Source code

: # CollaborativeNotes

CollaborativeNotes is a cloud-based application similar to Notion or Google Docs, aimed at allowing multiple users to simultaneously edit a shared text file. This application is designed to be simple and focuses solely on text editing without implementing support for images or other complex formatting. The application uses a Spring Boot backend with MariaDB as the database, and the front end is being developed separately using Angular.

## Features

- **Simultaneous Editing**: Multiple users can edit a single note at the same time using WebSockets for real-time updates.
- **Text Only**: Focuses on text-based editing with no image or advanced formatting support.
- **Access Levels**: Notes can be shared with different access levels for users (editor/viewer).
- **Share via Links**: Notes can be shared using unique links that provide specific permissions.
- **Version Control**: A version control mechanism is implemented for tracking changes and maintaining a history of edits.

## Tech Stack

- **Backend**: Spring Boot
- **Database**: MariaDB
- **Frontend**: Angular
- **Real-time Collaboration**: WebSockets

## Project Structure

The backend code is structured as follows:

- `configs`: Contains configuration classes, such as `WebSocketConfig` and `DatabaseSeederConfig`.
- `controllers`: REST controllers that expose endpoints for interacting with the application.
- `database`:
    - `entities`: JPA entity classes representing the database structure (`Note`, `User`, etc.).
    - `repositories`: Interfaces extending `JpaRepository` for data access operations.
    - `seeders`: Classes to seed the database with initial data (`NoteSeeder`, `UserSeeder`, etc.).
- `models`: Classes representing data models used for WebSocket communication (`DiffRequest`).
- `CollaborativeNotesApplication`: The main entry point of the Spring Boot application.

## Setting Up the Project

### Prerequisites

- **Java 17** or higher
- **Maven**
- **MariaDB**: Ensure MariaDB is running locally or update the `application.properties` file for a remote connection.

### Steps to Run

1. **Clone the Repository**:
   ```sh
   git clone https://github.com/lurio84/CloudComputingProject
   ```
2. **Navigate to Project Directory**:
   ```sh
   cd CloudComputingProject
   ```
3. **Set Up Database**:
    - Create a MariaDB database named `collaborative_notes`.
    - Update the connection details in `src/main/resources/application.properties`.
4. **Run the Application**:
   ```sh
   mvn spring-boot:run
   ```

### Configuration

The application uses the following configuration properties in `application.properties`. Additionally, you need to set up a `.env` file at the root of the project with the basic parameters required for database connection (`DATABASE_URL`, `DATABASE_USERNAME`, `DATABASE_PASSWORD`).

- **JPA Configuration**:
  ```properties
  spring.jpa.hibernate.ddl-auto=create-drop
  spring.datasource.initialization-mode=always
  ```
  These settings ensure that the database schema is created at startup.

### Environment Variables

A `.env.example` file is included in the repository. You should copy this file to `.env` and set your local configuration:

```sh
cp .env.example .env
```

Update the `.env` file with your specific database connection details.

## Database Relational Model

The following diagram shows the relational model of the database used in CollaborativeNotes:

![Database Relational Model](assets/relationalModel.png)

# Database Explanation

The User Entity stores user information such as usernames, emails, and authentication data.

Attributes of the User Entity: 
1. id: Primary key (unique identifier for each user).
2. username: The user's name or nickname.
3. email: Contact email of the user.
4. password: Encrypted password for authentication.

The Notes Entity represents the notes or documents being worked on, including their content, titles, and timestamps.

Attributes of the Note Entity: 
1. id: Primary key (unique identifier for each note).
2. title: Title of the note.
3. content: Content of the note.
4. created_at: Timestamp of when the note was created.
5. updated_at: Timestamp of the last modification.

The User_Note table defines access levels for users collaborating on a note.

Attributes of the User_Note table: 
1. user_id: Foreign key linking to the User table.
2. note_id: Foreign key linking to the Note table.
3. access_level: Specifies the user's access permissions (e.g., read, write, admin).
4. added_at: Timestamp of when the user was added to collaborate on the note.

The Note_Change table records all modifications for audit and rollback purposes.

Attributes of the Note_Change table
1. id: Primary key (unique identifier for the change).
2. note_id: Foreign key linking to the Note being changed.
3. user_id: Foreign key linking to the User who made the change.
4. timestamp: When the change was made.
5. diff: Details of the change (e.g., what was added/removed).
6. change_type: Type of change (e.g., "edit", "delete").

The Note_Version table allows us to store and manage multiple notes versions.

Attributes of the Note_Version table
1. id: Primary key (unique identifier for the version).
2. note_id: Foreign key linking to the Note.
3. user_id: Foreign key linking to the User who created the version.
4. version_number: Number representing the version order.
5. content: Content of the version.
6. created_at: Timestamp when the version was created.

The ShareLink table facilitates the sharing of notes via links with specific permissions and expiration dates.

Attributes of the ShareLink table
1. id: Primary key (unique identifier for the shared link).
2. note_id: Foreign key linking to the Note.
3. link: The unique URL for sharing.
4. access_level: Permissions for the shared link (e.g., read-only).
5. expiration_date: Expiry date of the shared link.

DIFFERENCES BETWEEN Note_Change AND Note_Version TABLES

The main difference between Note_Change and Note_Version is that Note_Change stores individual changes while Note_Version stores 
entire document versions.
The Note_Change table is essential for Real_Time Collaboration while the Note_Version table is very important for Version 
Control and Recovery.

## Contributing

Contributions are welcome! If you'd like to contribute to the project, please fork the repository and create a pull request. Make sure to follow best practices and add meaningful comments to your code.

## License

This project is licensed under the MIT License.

..............................

Assignment ->
Each line that includes the string "authentication" should be copied from the data.

Answer box ->
The User Entity stores user information such as usernames, emails, and authentication data.
4. password: Encrypted password for authentication.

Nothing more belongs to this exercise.